DESCRIPTION OF THE TASK:
If a line in the entries below contains "findIndexSS", copy it.

EXTRACTED INFORMATION:
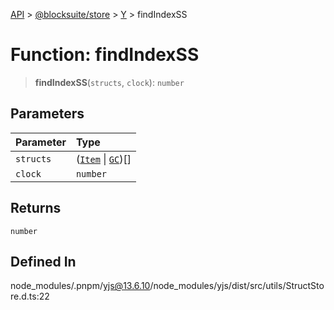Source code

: [API](../../../../../index.md) > [@blocksuite/store](../../../index.md) > [Y](../index.md) > findIndexSS

# Function: findIndexSS

> **findIndexSS**(`structs`, `clock`): `number`

## Parameters

| Parameter | Type |
| :------ | :------ |
| `structs` | ([`Item`](../classes/class.Item.md) \| [`GC`](../classes/class.GC.md))[] |
| `clock` | `number` |

## Returns

`number`

## Defined In

node\_modules/.pnpm/yjs@13.6.10/node\_modules/yjs/dist/src/utils/StructStore.d.ts:22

ANSWER TO THE PROBLEM:
: [API](../../../../../index.md) > [@blocksuite/store](../../../index.md) > [Y](../index.md) > findIndexSS
# Function: findIndexSS
> **findIndexSS**(`structs`, `clock`): `number`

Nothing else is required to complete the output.